(Source texts of formatted documents)
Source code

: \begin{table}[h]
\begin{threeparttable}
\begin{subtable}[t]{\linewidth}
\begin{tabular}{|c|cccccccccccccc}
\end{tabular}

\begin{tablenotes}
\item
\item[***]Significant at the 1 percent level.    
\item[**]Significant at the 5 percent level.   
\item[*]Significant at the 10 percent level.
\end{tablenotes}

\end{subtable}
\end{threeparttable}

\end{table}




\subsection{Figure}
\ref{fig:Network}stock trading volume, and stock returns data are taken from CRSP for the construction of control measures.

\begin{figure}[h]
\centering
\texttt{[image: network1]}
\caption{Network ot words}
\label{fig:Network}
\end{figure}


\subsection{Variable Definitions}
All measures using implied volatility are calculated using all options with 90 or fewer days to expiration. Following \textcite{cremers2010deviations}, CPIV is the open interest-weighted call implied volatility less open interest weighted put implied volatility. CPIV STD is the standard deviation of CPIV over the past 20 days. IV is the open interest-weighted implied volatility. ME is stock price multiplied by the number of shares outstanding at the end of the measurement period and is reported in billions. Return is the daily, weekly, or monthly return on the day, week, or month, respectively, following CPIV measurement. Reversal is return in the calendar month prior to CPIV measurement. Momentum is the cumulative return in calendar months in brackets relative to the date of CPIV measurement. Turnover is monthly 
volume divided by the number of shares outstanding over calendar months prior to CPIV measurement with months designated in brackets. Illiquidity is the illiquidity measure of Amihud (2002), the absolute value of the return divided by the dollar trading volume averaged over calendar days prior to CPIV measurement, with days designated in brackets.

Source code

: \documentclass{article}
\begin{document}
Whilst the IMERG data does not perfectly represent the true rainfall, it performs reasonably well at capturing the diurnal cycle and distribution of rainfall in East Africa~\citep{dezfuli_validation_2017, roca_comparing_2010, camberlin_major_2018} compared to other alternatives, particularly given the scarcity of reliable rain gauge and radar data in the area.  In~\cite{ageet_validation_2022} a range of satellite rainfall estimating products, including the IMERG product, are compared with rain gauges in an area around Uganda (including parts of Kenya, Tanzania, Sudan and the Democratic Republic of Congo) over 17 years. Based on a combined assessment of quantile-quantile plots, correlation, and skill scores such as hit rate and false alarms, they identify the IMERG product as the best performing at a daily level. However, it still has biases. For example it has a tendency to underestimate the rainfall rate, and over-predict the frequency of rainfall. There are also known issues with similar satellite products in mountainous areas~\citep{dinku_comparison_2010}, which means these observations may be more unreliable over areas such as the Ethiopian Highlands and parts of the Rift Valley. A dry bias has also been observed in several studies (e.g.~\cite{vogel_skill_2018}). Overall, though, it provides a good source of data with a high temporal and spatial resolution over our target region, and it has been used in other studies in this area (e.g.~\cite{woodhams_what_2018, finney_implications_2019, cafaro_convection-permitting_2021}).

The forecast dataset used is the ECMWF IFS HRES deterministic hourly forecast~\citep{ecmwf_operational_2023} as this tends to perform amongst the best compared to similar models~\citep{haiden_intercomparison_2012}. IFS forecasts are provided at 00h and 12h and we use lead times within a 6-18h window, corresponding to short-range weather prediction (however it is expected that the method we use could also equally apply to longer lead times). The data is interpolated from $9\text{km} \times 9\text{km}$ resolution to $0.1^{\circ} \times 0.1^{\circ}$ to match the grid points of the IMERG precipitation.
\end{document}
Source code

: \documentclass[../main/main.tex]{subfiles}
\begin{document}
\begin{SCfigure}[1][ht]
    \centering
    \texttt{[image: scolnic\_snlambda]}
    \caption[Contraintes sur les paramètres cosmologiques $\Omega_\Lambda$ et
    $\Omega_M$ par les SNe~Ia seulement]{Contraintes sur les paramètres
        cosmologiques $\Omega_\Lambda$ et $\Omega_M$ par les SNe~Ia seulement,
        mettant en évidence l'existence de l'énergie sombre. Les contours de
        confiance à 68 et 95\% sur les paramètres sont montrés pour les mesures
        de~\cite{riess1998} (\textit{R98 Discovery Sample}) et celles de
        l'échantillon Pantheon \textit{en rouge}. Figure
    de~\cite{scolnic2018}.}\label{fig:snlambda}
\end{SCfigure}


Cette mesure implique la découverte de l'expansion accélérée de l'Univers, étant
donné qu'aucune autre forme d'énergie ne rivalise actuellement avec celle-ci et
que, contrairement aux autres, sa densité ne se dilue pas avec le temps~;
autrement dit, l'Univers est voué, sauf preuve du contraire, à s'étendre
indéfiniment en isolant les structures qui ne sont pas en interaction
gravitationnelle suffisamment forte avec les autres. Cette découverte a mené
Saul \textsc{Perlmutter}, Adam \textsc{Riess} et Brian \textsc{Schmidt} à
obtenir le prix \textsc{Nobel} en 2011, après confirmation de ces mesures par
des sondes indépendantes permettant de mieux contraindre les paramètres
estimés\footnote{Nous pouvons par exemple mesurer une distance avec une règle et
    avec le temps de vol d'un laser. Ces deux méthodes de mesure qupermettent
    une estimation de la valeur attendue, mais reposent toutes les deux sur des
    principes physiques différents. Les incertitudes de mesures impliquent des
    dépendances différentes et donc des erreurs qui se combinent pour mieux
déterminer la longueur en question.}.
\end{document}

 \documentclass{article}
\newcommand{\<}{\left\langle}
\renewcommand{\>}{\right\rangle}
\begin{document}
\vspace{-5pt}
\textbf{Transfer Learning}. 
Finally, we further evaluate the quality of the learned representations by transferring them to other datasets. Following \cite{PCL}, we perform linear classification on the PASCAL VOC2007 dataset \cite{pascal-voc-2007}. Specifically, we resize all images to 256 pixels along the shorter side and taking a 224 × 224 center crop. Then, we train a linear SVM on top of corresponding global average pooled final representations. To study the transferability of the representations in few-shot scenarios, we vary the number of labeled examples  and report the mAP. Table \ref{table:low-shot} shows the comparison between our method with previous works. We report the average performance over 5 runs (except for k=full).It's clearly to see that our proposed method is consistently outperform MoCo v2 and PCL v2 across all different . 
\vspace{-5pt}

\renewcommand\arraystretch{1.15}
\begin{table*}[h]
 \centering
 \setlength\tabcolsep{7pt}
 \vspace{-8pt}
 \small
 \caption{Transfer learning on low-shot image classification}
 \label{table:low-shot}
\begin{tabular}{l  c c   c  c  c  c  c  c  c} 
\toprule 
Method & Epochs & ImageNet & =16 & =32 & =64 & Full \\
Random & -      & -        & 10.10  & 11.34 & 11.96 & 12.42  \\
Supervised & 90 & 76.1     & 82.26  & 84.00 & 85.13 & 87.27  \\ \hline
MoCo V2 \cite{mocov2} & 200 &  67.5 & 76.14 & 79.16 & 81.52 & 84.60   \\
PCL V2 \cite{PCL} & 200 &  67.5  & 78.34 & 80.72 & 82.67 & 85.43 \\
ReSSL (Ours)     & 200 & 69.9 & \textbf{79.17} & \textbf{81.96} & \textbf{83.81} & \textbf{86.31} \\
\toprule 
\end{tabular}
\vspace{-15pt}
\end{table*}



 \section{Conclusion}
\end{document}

_Your assignment_: Your answer should be the lines of the records that hold the string "article".

_Expected answer_:
: \documentclass{article}
 \documentclass{article}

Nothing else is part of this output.